With that, she pushes past me, grabs her coat, and leaves Sam's coffee shop. My brothers glare at me from where they're standing in a corner, but I couldn't care less about what they think. I've messed up and pushed away the one woman I've ever loved.
Mandy Schmidt
I should have known he'd be here tonight. I'm such a fool, but it's boring at grandma's house and I needed to get away for a bit. He looks delicious enough to eat. Even though his words hit me like a gut punch, he's right. I was the one that left.
Now, I've come back with my tail between my legs, and I don't even know how to start rebuilding my life. Things did not go as I expected in New York, and now I'm paying the consequences. I got into debt trying to make it big on Broadway and owe some people a lot of money.
The worst part is I might just need Michael Hoffer's help in order to sort out this inheritance my grandma left me. Repairing and remodeling her house might just be the ticket for me to sell it and mollify the ones I owe money to.
How do I approach him, though? I know I hurt him. I was so naive.

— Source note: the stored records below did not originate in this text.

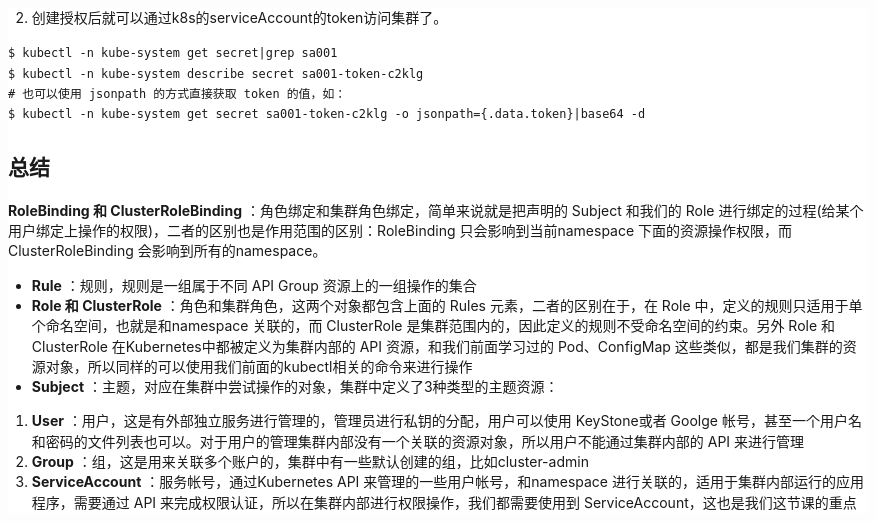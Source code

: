 
2. 创建授权后就可以通过k8s的serviceAccount的token访问集群了。

```
$ kubectl -n kube-system get secret|grep sa001
$ kubectl -n kube-system describe secret sa001-token-c2klg
# 也可以使用 jsonpath 的方式直接获取 token 的值，如：
$ kubectl -n kube-system get secret sa001-token-c2klg -o jsonpath={.data.token}|base64 -d
```


## 总结


 **RoleBinding 和 ClusterRoleBinding** ：角色绑定和集群角色绑定，简单来说就是把声明的 Subject 和我们的 Role 进行绑定的过程(给某个用户绑定上操作的权限)，二者的区别也是作用范围的区别：RoleBinding 只会影响到当前namespace 下面的资源操作权限，而 ClusterRoleBinding 会影响到所有的namespace。

* **Rule** ：规则，规则是一组属于不同 API Group 资源上的一组操作的集合
* **Role 和 ClusterRole** ：角色和集群角色，这两个对象都包含上面的 Rules 元素，二者的区别在于，在 Role 中，定义的规则只适用于单个命名空间，也就是和namespace 关联的，而 ClusterRole 是集群范围内的，因此定义的规则不受命名空间的约束。另外 Role 和 ClusterRole 在Kubernetes中都被定义为集群内部的 API 资源，和我们前面学习过的 Pod、ConfigMap 这些类似，都是我们集群的资源对象，所以同样的可以使用我们前面的kubectl相关的命令来进行操作
* **Subject** ：主题，对应在集群中尝试操作的对象，集群中定义了3种类型的主题资源：

1. **User** ：用户，这是有外部独立服务进行管理的，管理员进行私钥的分配，用户可以使用 KeyStone或者 Goolge 帐号，甚至一个用户名和密码的文件列表也可以。对于用户的管理集群内部没有一个关联的资源对象，所以用户不能通过集群内部的 API 来进行管理
2. **Group** ：组，这是用来关联多个账户的，集群中有一些默认创建的组，比如cluster-admin
3. **ServiceAccount** ：服务帐号，通过Kubernetes API 来管理的一些用户帐号，和namespace 进行关联的，适用于集群内部运行的应用程序，需要通过 API 来完成权限认证，所以在集群内部进行权限操作，我们都需要使用到 ServiceAccount，这也是我们这节课的重点

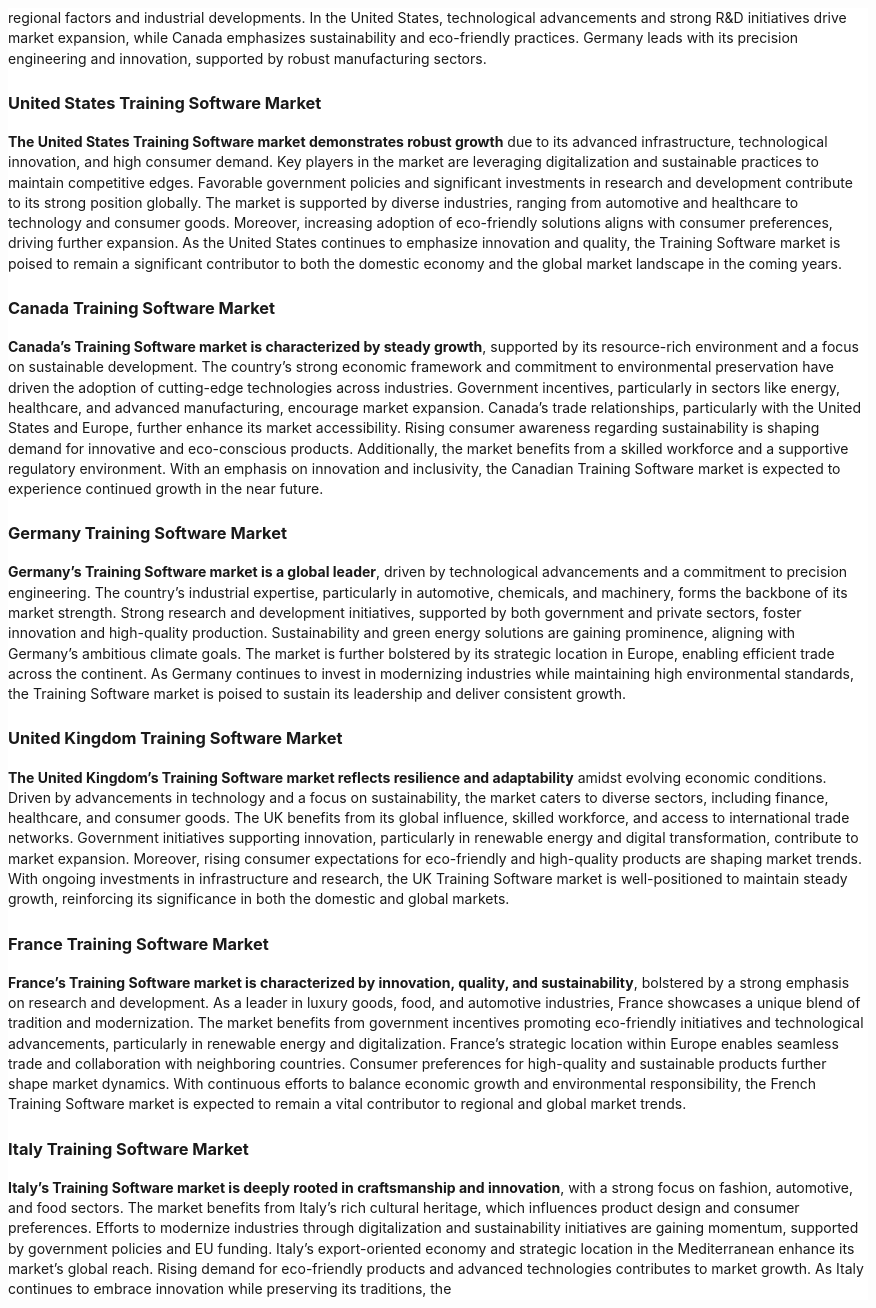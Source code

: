 regional factors and industrial developments. In the United States, technological advancements and strong R&amp;D initiatives drive market expansion, while Canada emphasizes sustainability and eco-friendly practices. Germany leads with its precision engineering and innovation, supported by robust manufacturing sectors.</span></em></p></blockquote><h3><strong>United States Training Software Market</strong></h3><p><strong>The United States Training Software market demonstrates robust growth</strong> due to its advanced infrastructure, technological innovation, and high consumer demand. Key players in the market are leveraging digitalization and sustainable practices to maintain competitive edges. Favorable government policies and significant investments in research and development contribute to its strong position globally. The market is supported by diverse industries, ranging from automotive and healthcare to technology and consumer goods. Moreover, increasing adoption of eco-friendly solutions aligns with consumer preferences, driving further expansion. As the United States continues to emphasize innovation and quality, the Training Software market is poised to remain a significant contributor to both the domestic economy and the global market landscape in the coming years.</p><h3><strong>Canada Training Software Market</strong></h3><p><strong>Canada&rsquo;s Training Software market is characterized by steady growth</strong>, supported by its resource-rich environment and a focus on sustainable development. The country&rsquo;s strong economic framework and commitment to environmental preservation have driven the adoption of cutting-edge technologies across industries. Government incentives, particularly in sectors like energy, healthcare, and advanced manufacturing, encourage market expansion. Canada&rsquo;s trade relationships, particularly with the United States and Europe, further enhance its market accessibility. Rising consumer awareness regarding sustainability is shaping demand for innovative and eco-conscious products. Additionally, the market benefits from a skilled workforce and a supportive regulatory environment. With an emphasis on innovation and inclusivity, the Canadian Training Software market is expected to experience continued growth in the near future.</p><h3><strong>Germany Training Software Market</strong></h3><p><strong>Germany&rsquo;s Training Software market is a global leader</strong>, driven by technological advancements and a commitment to precision engineering. The country&rsquo;s industrial expertise, particularly in automotive, chemicals, and machinery, forms the backbone of its market strength. Strong research and development initiatives, supported by both government and private sectors, foster innovation and high-quality production. Sustainability and green energy solutions are gaining prominence, aligning with Germany&rsquo;s ambitious climate goals. The market is further bolstered by its strategic location in Europe, enabling efficient trade across the continent. As Germany continues to invest in modernizing industries while maintaining high environmental standards, the Training Software market is poised to sustain its leadership and deliver consistent growth.</p><h3><strong>United Kingdom Training Software Market</strong></h3><p><strong>The United Kingdom&rsquo;s Training Software market reflects resilience and adaptability</strong> amidst evolving economic conditions. Driven by advancements in technology and a focus on sustainability, the market caters to diverse sectors, including finance, healthcare, and consumer goods. The UK benefits from its global influence, skilled workforce, and access to international trade networks. Government initiatives supporting innovation, particularly in renewable energy and digital transformation, contribute to market expansion. Moreover, rising consumer expectations for eco-friendly and high-quality products are shaping market trends. With ongoing investments in infrastructure and research, the UK Training Software market is well-positioned to maintain steady growth, reinforcing its significance in both the domestic and global markets.</p><h3><strong>France Training Software Market</strong></h3><p><strong>France&rsquo;s Training Software market is characterized by innovation, quality, and sustainability</strong>, bolstered by a strong emphasis on research and development. As a leader in luxury goods, food, and automotive industries, France showcases a unique blend of tradition and modernization. The market benefits from government incentives promoting eco-friendly initiatives and technological advancements, particularly in renewable energy and digitalization. France&rsquo;s strategic location within Europe enables seamless trade and collaboration with neighboring countries. Consumer preferences for high-quality and sustainable products further shape market dynamics. With continuous efforts to balance economic growth and environmental responsibility, the French Training Software market is expected to remain a vital contributor to regional and global market trends.</p><h3><strong>Italy Training Software Market</strong></h3><p><strong>Italy&rsquo;s Training Software market is deeply rooted in craftsmanship and innovation</strong>, with a strong focus on fashion, automotive, and food sectors. The market benefits from Italy&rsquo;s rich cultural heritage, which influences product design and consumer preferences. Efforts to modernize industries through digitalization and sustainability initiatives are gaining momentum, supported by government policies and EU funding. Italy&rsquo;s export-oriented economy and strategic location in the Mediterranean enhance its market&rsquo;s global reach. Rising demand for eco-friendly products and advanced technologies contributes to market growth. As Italy continues to embrace innovation while preserving its traditions, the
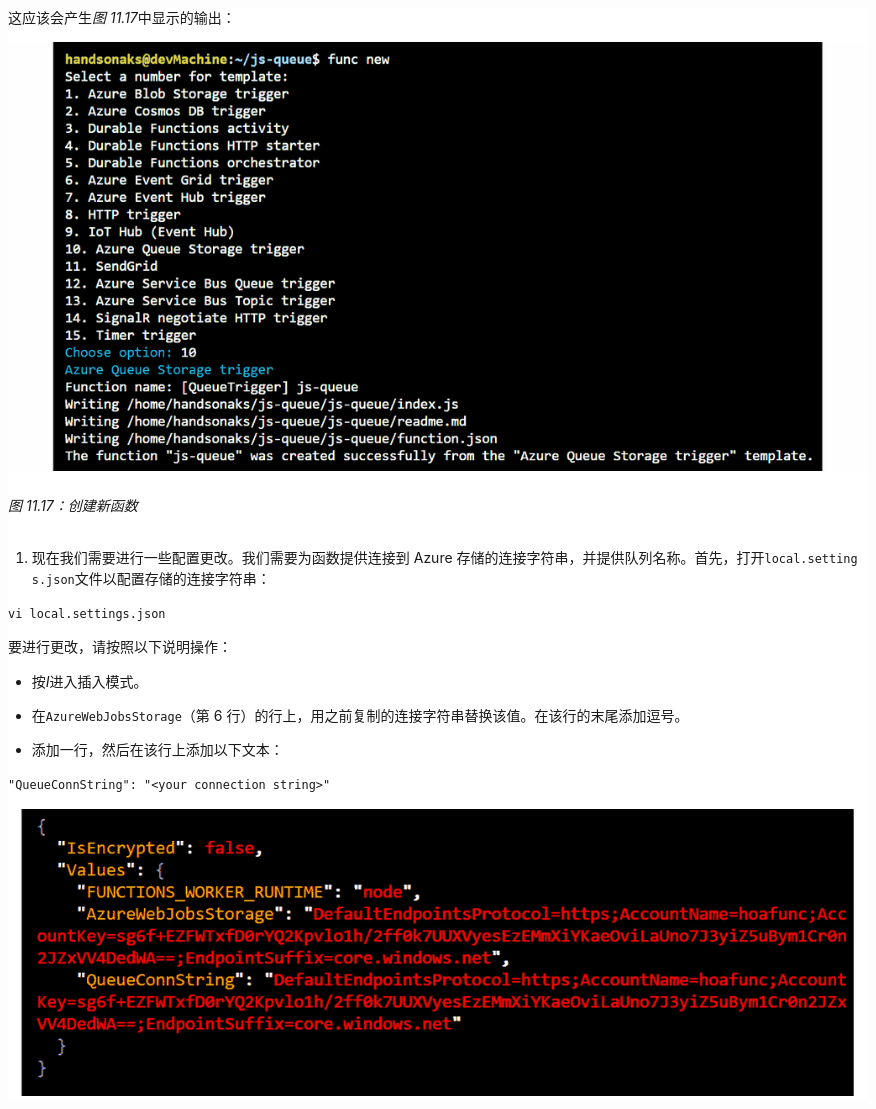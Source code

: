 这应该会产生*图 11.17*中显示的输出：

![使用 func new 命令创建实际函数，然后选择选项 10，Azure 队列存储触发器作为模板。](img/Figure_11.17.jpg)

###### 图 11.17：创建新函数

1.  现在我们需要进行一些配置更改。我们需要为函数提供连接到 Azure 存储的连接字符串，并提供队列名称。首先，打开`local.settings.json`文件以配置存储的连接字符串：

```
vi local.settings.json
```

要进行更改，请按照以下说明操作：

+   按*I*进入插入模式。

+   在`AzureWebJobsStorage`（第 6 行）的行上，用之前复制的连接字符串替换该值。在该行的末尾添加逗号。

+   添加一行，然后在该行上添加以下文本：

```
"QueueConnString": "<your connection string>"
```

![通过编辑 local.settings.json 文件更改 AzureWebJobsStorage 参数的值并添加 QueueConnString。](img/Figure_11.18.jpg)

I thought I was the brightest star out there and would be a smashing success from the get-go. I've never stopped thinking about him, though. I would see us celebrating my success and push myself harder to make it happen.
The dream became a nightmare, however, and returning to this small town was inevitable. His harsh words wake up a lot of guilt and anguish inside me, and as I get into my car to go back home, my thoughts are whirling around my head, confusing me.
What do I do? And how do I get Michael Hoffer to help me when I know I broke his heart and I might break it all over again?